- [Exercise goal]: Once you reach the line that contains "#### 3.Annotation 规则配置", retype it and every line after it exactly, ending with the last line of the entries.

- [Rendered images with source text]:
• • • • • • •
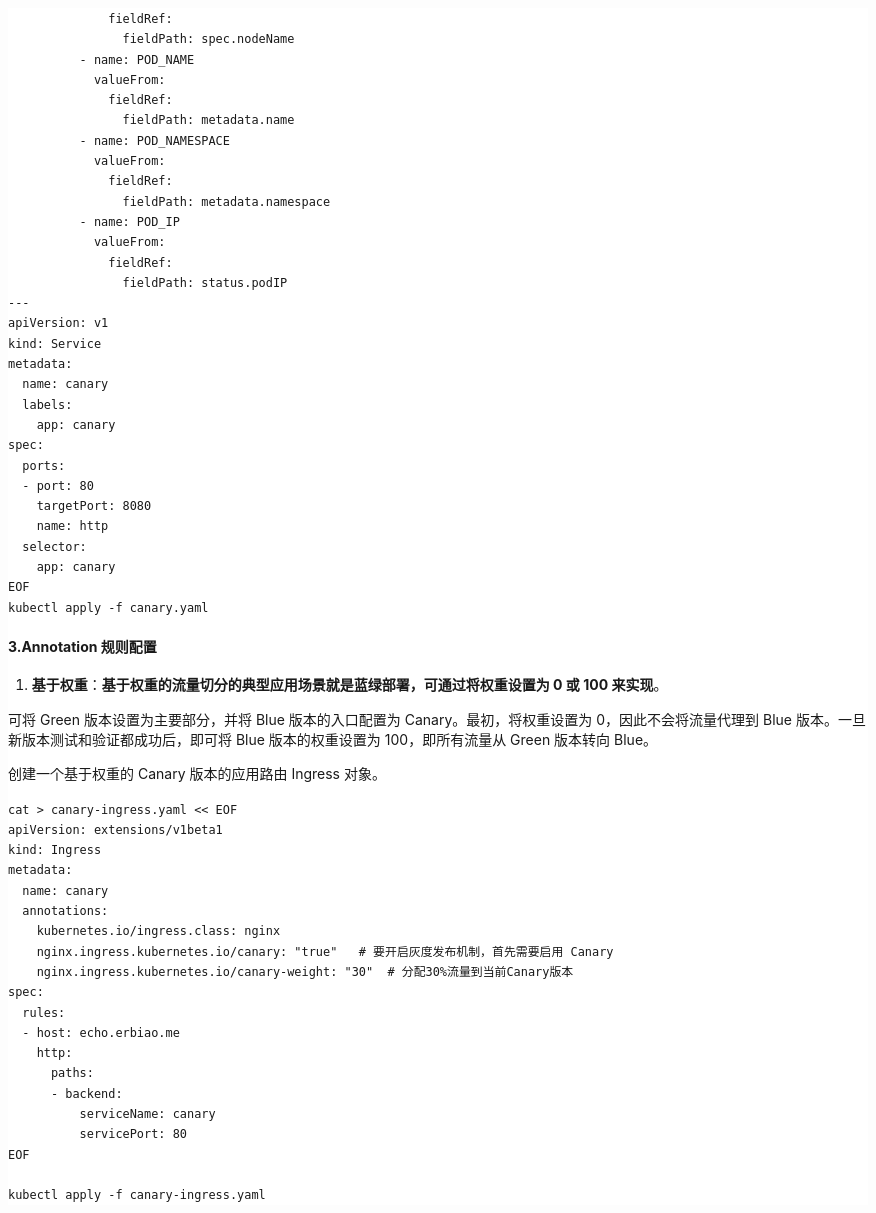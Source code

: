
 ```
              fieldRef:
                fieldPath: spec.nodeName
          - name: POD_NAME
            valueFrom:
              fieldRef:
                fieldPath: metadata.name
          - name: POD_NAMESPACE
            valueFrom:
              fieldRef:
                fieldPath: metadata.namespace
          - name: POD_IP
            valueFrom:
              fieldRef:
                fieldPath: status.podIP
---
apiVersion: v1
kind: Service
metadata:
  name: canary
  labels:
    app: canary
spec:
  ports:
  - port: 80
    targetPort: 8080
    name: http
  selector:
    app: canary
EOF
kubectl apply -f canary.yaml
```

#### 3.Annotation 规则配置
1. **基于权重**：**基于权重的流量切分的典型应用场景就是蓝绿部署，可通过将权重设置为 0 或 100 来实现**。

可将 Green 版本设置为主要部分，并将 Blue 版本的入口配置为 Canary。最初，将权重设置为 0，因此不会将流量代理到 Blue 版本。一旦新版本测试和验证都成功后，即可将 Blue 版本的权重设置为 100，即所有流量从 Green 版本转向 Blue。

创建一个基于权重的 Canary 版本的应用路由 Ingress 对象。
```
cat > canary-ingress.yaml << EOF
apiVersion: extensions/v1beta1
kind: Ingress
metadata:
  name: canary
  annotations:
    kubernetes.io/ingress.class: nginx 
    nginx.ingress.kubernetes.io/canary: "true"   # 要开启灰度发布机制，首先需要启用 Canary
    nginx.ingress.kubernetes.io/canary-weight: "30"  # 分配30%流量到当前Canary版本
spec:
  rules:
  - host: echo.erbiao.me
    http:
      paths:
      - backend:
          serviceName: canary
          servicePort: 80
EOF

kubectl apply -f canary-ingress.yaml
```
• • • • • • •
- [Solution to this exercise]:
#### 3.Annotation 规则配置
1. **基于权重**：**基于权重的流量切分的典型应用场景就是蓝绿部署，可通过将权重设置为 0 或 100 来实现**。

可将 Green 版本设置为主要部分，并将 Blue 版本的入口配置为 Canary。最初，将权重设置为 0，因此不会将流量代理到 Blue 版本。一旦新版本测试和验证都成功后，即可将 Blue 版本的权重设置为 100，即所有流量从 Green 版本转向 Blue。

创建一个基于权重的 Canary 版本的应用路由 Ingress 对象。
```
cat > canary-ingress.yaml << EOF
apiVersion: extensions/v1beta1
kind: Ingress
metadata:
  name: canary
  annotations:
    kubernetes.io/ingress.class: nginx 
    nginx.ingress.kubernetes.io/canary: "true"   # 要开启灰度发布机制，首先需要启用 Canary
    nginx.ingress.kubernetes.io/canary-weight: "30"  # 分配30%流量到当前Canary版本
spec:
  rules:
  - host: echo.erbiao.me
    http:
      paths:
      - backend:
          serviceName: canary
          servicePort: 80
EOF

kubectl apply -f canary-ingress.yaml
```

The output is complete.